Il nostro più sentito cordoglio alle Famiglie dei tre Carabinieri Luogotenente Carica Speciale Marco Piffari 56 anni, Comandante della Sos del 4° battaglione Veneto, il Brigadiere Capo Qualifica Speciale Valerio Daprà 56 anni, e il Carabiniere Scelto Davide Bernardello 36 anni.
“La vera lealtà si dimostra non solo nel momento della gloria, ma soprattutto nel momento del pericolo e della morte.” (anonimo)
Ci sta, fa parte del gioco, magari in una di quelle operazioni di contrasto a fenomeni malavitosi, magari per strada, magari mentre fai la tua parte, quella per cui indossi la divisa.

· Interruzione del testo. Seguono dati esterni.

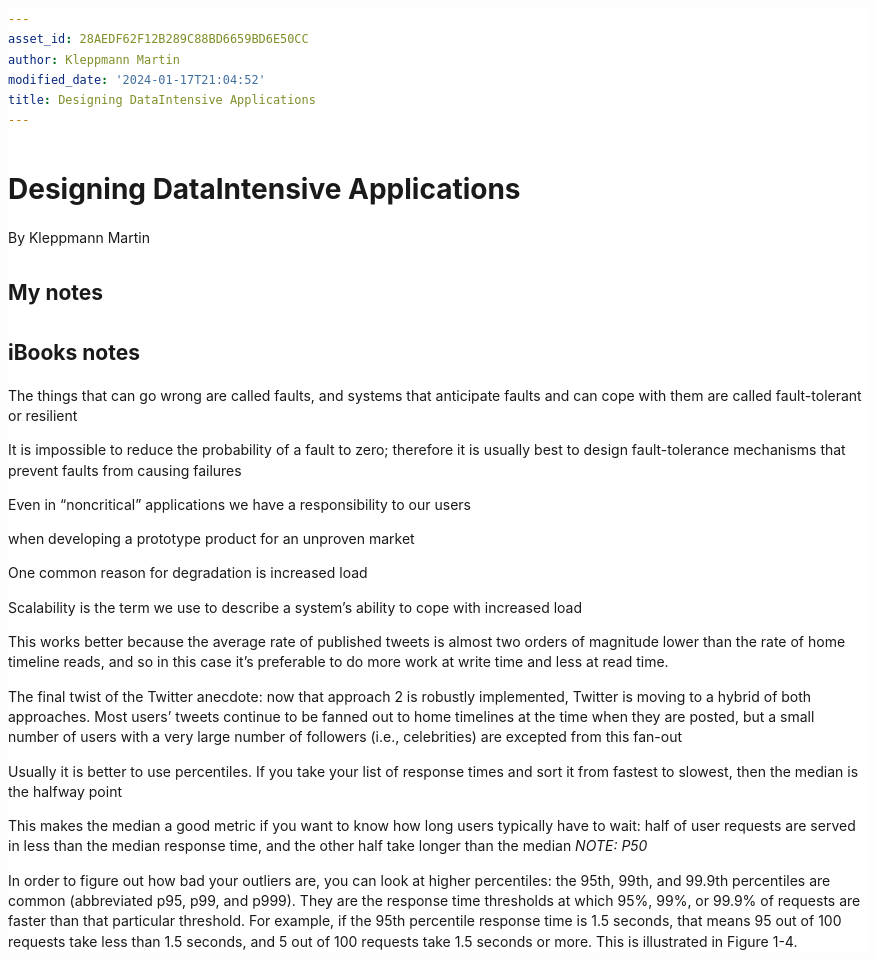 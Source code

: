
 ```yaml
---
asset_id: 28AEDF62F12B289C88BD6659BD6E50CC
author: Kleppmann Martin
modified_date: '2024-01-17T21:04:52'
title: Designing DataIntensive Applications
---
```


# Designing DataIntensive Applications

By Kleppmann Martin

## My notes <a name="my_notes_dont_delete"></a>



## iBooks notes <a name="ibooks_notes_dont_delete"></a>

The things that can go wrong are called faults, and systems that anticipate faults and can cope
with them are called fault-tolerant or resilient

It is impossible to reduce the probability of a fault to zero;
therefore it is usually best to design fault-tolerance mechanisms that prevent faults from causing
failures

Even in “noncritical” applications we have a responsibility to our users

when developing a prototype product for an unproven market

One common reason for degradation is increased load

Scalability is the term we use to describe a system’s ability to cope with increased load

This works better because the average
rate of published tweets is almost two orders of magnitude lower than the rate of home timeline
reads, and so in this case it’s preferable to do more work at write time and less at read time.

The final twist of the Twitter anecdote: now that approach 2 is robustly implemented, Twitter is
moving to a hybrid of both approaches. Most users’ tweets continue to be fanned out to home
timelines at the time when they are posted, but a small number of users with a very large number of
followers (i.e., celebrities) are excepted from this fan-out

Usually it is better to use percentiles. If you take your list of response times and sort it from
fastest to slowest, then the median is the halfway point

This makes the median a good metric if you want to know how long users typically have to wait: half
of user requests are served in less than the median response time, and the other half take longer
than the median  _NOTE: P50_

In order to figure out how bad your outliers are, you can look at higher percentiles: the 95th,
99th, and 99.9th percentiles are common (abbreviated p95, p99, and p999). They are the
response time thresholds at which 95%, 99%, or 99.9% of requests are faster than that particular
threshold. For example, if the 95th percentile response time is 1.5 seconds, that means 95 out of
100 requests take less than 1.5 seconds, and 5 out of 100 requests take 1.5 seconds or more. This is
illustrated in Figure 1-4.
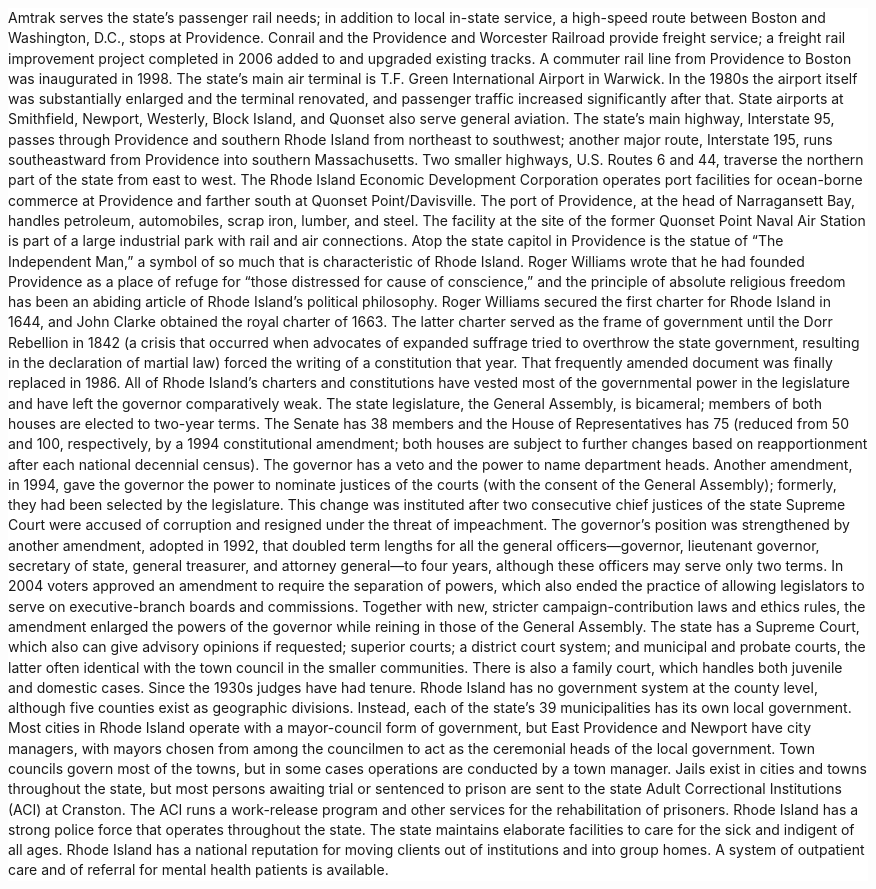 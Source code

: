 Amtrak serves the state’s passenger rail needs; in addition to local in-state service, a high-speed route between Boston and Washington, D.C., stops at Providence. Conrail and the Providence and Worcester Railroad provide freight service; a freight rail improvement project completed in 2006 added to and upgraded existing tracks. A commuter rail line from Providence to Boston was inaugurated in 1998.
The state’s main air terminal is T.F. Green International Airport in Warwick. In the 1980s the airport itself was substantially enlarged and the terminal renovated, and passenger traffic increased significantly after that. State airports at Smithfield, Newport, Westerly, Block Island, and Quonset also serve general aviation.
The state’s main highway, Interstate 95, passes through Providence and southern Rhode Island from northeast to southwest; another major route, Interstate 195, runs southeastward from Providence into southern Massachusetts. Two smaller highways, U.S. Routes 6 and 44, traverse the northern part of the state from east to west.
The Rhode Island Economic Development Corporation operates port facilities for ocean-borne commerce at Providence and farther south at Quonset Point/Davisville. The port of Providence, at the head of Narragansett Bay, handles petroleum, automobiles, scrap iron, lumber, and steel. The facility at the site of the former Quonset Point Naval Air Station is part of a large industrial park with rail and air connections.
Atop the state capitol in Providence is the statue of “The Independent Man,” a symbol of so much that is characteristic of Rhode Island. Roger Williams wrote that he had founded Providence as a place of refuge for “those distressed for cause of conscience,” and the principle of absolute religious freedom has been an abiding article of Rhode Island’s political philosophy.
Roger Williams secured the first charter for Rhode Island in 1644, and John Clarke obtained the royal charter of 1663. The latter charter served as the frame of government until the Dorr Rebellion in 1842 (a crisis that occurred when advocates of expanded suffrage tried to overthrow the state government, resulting in the declaration of martial law) forced the writing of a constitution that year. That frequently amended document was finally replaced in 1986.
All of Rhode Island’s charters and constitutions have vested most of the governmental power in the legislature and have left the governor comparatively weak. The state legislature, the General Assembly, is bicameral; members of both houses are elected to two-year terms. The Senate has 38 members and the House of Representatives has 75 (reduced from 50 and 100, respectively, by a 1994 constitutional amendment; both houses are subject to further changes based on reapportionment after each national decennial census). The governor has a veto and the power to name department heads. Another amendment, in 1994, gave the governor the power to nominate justices of the courts (with the consent of the General Assembly); formerly, they had been selected by the legislature. This change was instituted after two consecutive chief justices of the state Supreme Court were accused of corruption and resigned under the threat of impeachment.
The governor’s position was strengthened by another amendment, adopted in 1992, that doubled term lengths for all the general officers—governor, lieutenant governor, secretary of state, general treasurer, and attorney general—to four years, although these officers may serve only two terms. In 2004 voters approved an amendment to require the separation of powers, which also ended the practice of allowing legislators to serve on executive-branch boards and commissions. Together with new, stricter campaign-contribution laws and ethics rules, the amendment enlarged the powers of the governor while reining in those of the General Assembly.
The state has a Supreme Court, which also can give advisory opinions if requested; superior courts; a district court system; and municipal and probate courts, the latter often identical with the town council in the smaller communities. There is also a family court, which handles both juvenile and domestic cases. Since the 1930s judges have had tenure.
Rhode Island has no government system at the county level, although five counties exist as geographic divisions. Instead, each of the state’s 39 municipalities has its own local government. Most cities in Rhode Island operate with a mayor-council form of government, but East Providence and Newport have city managers, with mayors chosen from among the councilmen to act as the ceremonial heads of the local government. Town councils govern most of the towns, but in some cases operations are conducted by a town manager.
Jails exist in cities and towns throughout the state, but most persons awaiting trial or sentenced to prison are sent to the state Adult Correctional Institutions (ACI) at Cranston. The ACI runs a work-release program and other services for the rehabilitation of prisoners. Rhode Island has a strong police force that operates throughout the state.
The state maintains elaborate facilities to care for the sick and indigent of all ages. Rhode Island has a national reputation for moving clients out of institutions and into group homes. A system of outpatient care and of referral for mental health patients is available.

Morire per uno sfratto o una perquisizione di un casolare è dura, diremo quasi una sorte beffarda, certamente non quella che ti aspetti e neanche quella per cui sei stato addestrato.
Non alzi neanche l’adrenalina, non ti poni il dubbio se dentro quel maledetto casolare possano esserci o meno criminali armati o trappole esplosive…. e invece.
Invece succede che entri per fare una semplice e normale perquisizione ad una famiglia di contadini e ti ritrovi schiacciato da un soffitto che ti crolla addosso uccidendoti.
Un boato dove tutto crolla, un innesco di gas diffuso nella soffitta crea l’esplosione e non lascia scampo a tre Carabinieri, due prossimi alla fine della loro carriera e uno che aveva ancora tanto da dare.
A loro va il nostro grazie per un sacrificio troppo grande per una operazione di routine, di quelle che dici ….dai andiamo, facciamo presto e purtroppo non torni più.
Alle loro famiglie il nostro abbraccio, forte, di quelli che ti dicono che non siete sole nel dolore.
All’Arma dei Carabinieri, che è fatta di Uomini che hanno scelto di indossarne la Divisa, accettando anche la malasorte.
Ai neonati Sindacati Militari, che possano migliorare sempre le condizioni di lavoro e alimentare la solidarietà, che ad oggi rimane un caposaldo irrinunciabile.